The indictment charges Gary L. Southern, the 53-year-old former president of Freedom Industries, and former Freedom owners and officers Dennis P. Farrell, 58, William E. Tis, 60 and Charles E. Herzing, 63. In addition Freedom environmental consultant Robert J. Reynolds, 63 and tank farm plant manager Michael E. Burdette, 60, were also named in the indictment, as was Freedom Industries itself.
In addition to bankruptcy fraud, mail fraud and wire fraud, Southern is charged with the negligent discharge of a pollutant in violation of the Clean Water Act, negligent discharge of refuse matter in violation of the Refuse Act, and violating an environmental permit, the DOJ said. His prison term, if he’s convicted on all charges, could last 68 years.
Farrell, Tis and Herzing were charged with the “negligent discharge of a pollutant in violation of the Clean Water Act, negligent discharge of refuse matter in violation of the Refuse Act, and violating an environmental permit,” the DOJ said, with three-year maximum prison terms.
Among other misconduct, they allegedly failed to properly maintain the containment area surrounding the tanks at Freedom’s Elk River facility, nor did they maintain the containment area to ensure that it would hold a spill, the DOJ said. In addition they allegedly failed to properly inspect a tank that held MCHM, one of the chemicals that leaked into the Elk River and sickened thousands. They also, the government alleged, failed to institute, or even develop, a plan for preventing or controlling spills. Moreover, they neglected to “develop and implement a storm water pollution prevention plan and groundwater protection plan, both requirements of a National Pollutant Discharge Elimination System Permit,” the DOJ said.
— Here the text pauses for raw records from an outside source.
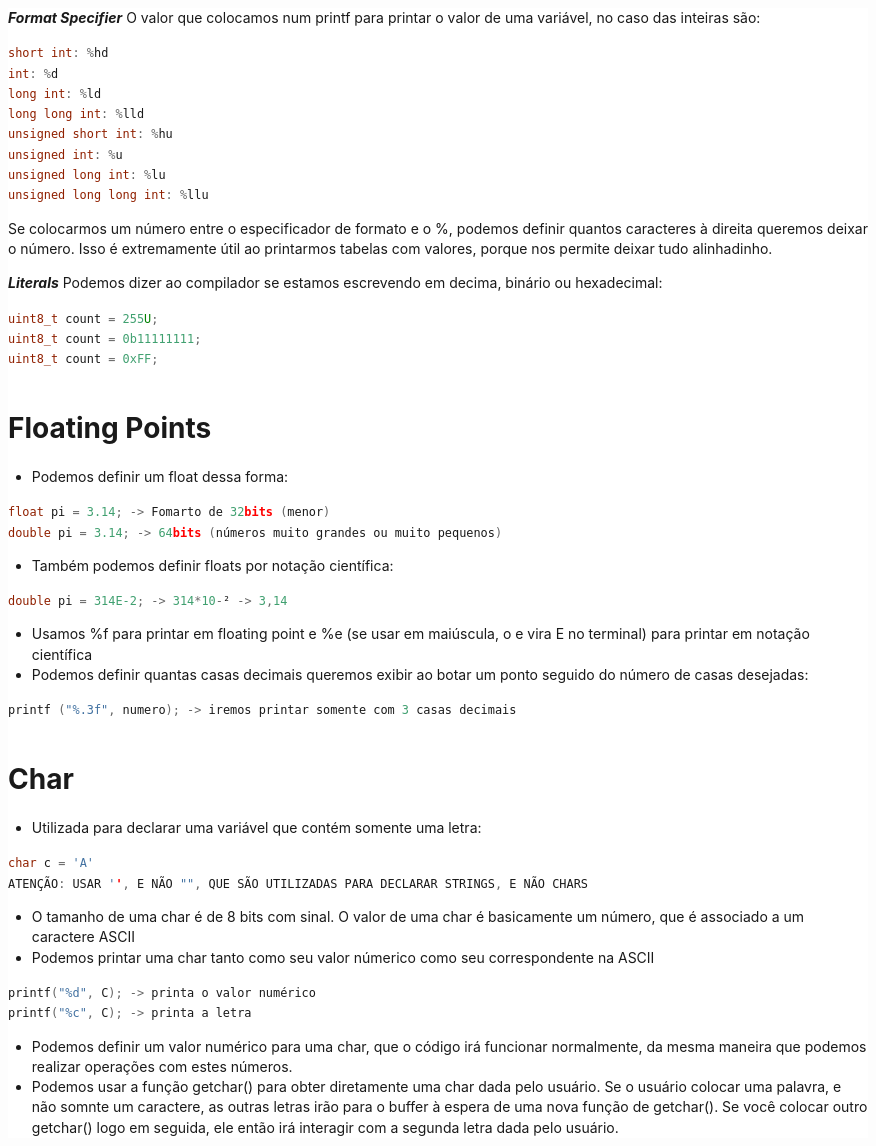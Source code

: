 ***Format Specifier***
O valor que colocamos num printf para printar o valor de uma variável, no caso das inteiras são:
``` C
short int: %hd
int: %d
long int: %ld
long long int: %lld
unsigned short int: %hu
unsigned int: %u
unsigned long int: %lu
unsigned long long int: %llu
```
Se colocarmos um número entre o especificador de formato e o %, podemos definir quantos caracteres à direita queremos deixar o número. Isso é extremamente útil ao printarmos tabelas com valores, porque nos permite deixar tudo alinhadinho.

***Literals***
Podemos dizer ao compilador se estamos escrevendo em decima, binário ou hexadecimal:
``` C
uint8_t count = 255U;
uint8_t count = 0b11111111;
uint8_t count = 0xFF;
```

# Floating Points
- Podemos definir um float dessa forma:
```C
float pi = 3.14; -> Fomarto de 32bits (menor)
double pi = 3.14; -> 64bits (números muito grandes ou muito pequenos)
```
- Também podemos definir floats por notação científica:
```C
double pi = 314E-2; -> 314*10-² -> 3,14
```
- Usamos %f para printar em floating point e %e (se usar em maiúscula, o e vira E no terminal) para printar em notação científica
- Podemos definir quantas casas decimais queremos exibir ao botar um ponto seguido do número de casas desejadas:
```C
printf ("%.3f", numero); -> iremos printar somente com 3 casas decimais
```

# Char
- Utilizada para declarar uma variável que contém somente uma letra:
```C
char c = 'A'
ATENÇÃO: USAR '', E NÃO "", QUE SÃO UTILIZADAS PARA DECLARAR STRINGS, E NÃO CHARS
```
- O tamanho de uma char é de 8 bits com sinal. O valor de uma char é basicamente um número, que é associado a um caractere ASCII
- Podemos printar uma char tanto como seu valor númerico como seu correspondente na ASCII
```C
printf("%d", C); -> printa o valor numérico
printf("%c", C); -> printa a letra
```
- Podemos definir um valor numérico para uma char, que o código irá funcionar normalmente, da mesma maneira que podemos realizar operações com estes números.
- Podemos usar a função getchar() para obter diretamente uma char dada pelo usuário. Se o usuário colocar uma palavra, e não somnte um caractere, as outras letras irão para o buffer à espera de uma nova função de getchar(). Se você colocar outro getchar() logo em seguida, ele então irá interagir com a segunda letra dada pelo usuário.
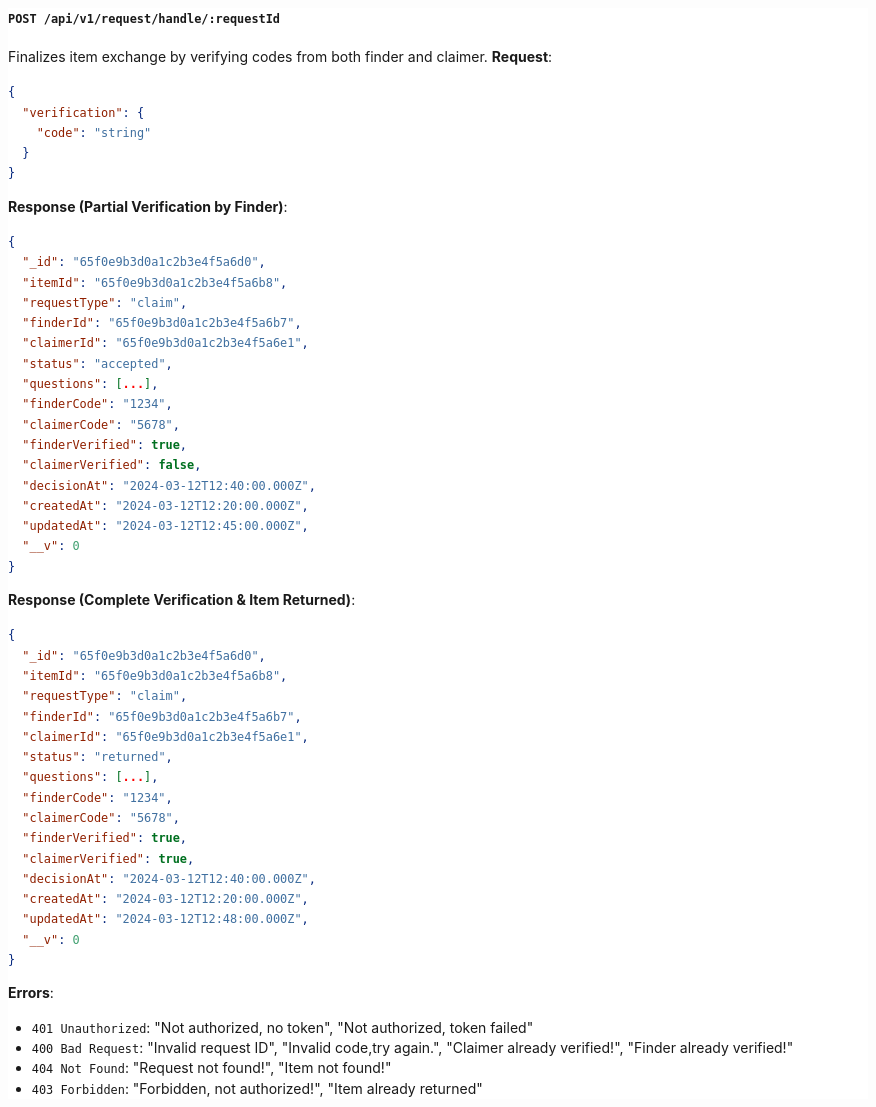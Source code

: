 #### `POST /api/v1/request/handle/:requestId`
Finalizes item exchange by verifying codes from both finder and claimer.
**Request**:
```json
{
  "verification": {
    "code": "string"
  }
}
```
**Response (Partial Verification by Finder)**:
```json
{
  "_id": "65f0e9b3d0a1c2b3e4f5a6d0",
  "itemId": "65f0e9b3d0a1c2b3e4f5a6b8",
  "requestType": "claim",
  "finderId": "65f0e9b3d0a1c2b3e4f5a6b7",
  "claimerId": "65f0e9b3d0a1c2b3e4f5a6e1",
  "status": "accepted",
  "questions": [...],
  "finderCode": "1234",
  "claimerCode": "5678",
  "finderVerified": true,
  "claimerVerified": false,
  "decisionAt": "2024-03-12T12:40:00.000Z",
  "createdAt": "2024-03-12T12:20:00.000Z",
  "updatedAt": "2024-03-12T12:45:00.000Z",
  "__v": 0
}
```
**Response (Complete Verification & Item Returned)**:
```json
{
  "_id": "65f0e9b3d0a1c2b3e4f5a6d0",
  "itemId": "65f0e9b3d0a1c2b3e4f5a6b8",
  "requestType": "claim",
  "finderId": "65f0e9b3d0a1c2b3e4f5a6b7",
  "claimerId": "65f0e9b3d0a1c2b3e4f5a6e1",
  "status": "returned",
  "questions": [...],
  "finderCode": "1234",
  "claimerCode": "5678",
  "finderVerified": true,
  "claimerVerified": true,
  "decisionAt": "2024-03-12T12:40:00.000Z",
  "createdAt": "2024-03-12T12:20:00.000Z",
  "updatedAt": "2024-03-12T12:48:00.000Z",
  "__v": 0
}
```
**Errors**:
- `401 Unauthorized`: "Not authorized, no token", "Not authorized, token failed"
- `400 Bad Request`: "Invalid request ID", "Invalid code,try again.", "Claimer already verified!", "Finder already verified!"
- `404 Not Found`: "Request not found!", "Item not found!"
- `403 Forbidden`: "Forbidden, not authorized!", "Item already returned"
“It’s hard to overstate the disruption that results when 300,000 people suddenly lose clean water,” said U.S. Attorney Booth Goodwin in the DOJ statement. “This is exactly the kind of scenario that the Clean Water Act is designed to prevent. This spill, which was completely preventable, happened to take place in this district, but it could have happened anywhere. If we don’t want it to happen again, we need to make it crystal clear that those who engage in the kind of criminal behavior that led to this crisis will be held accountable.”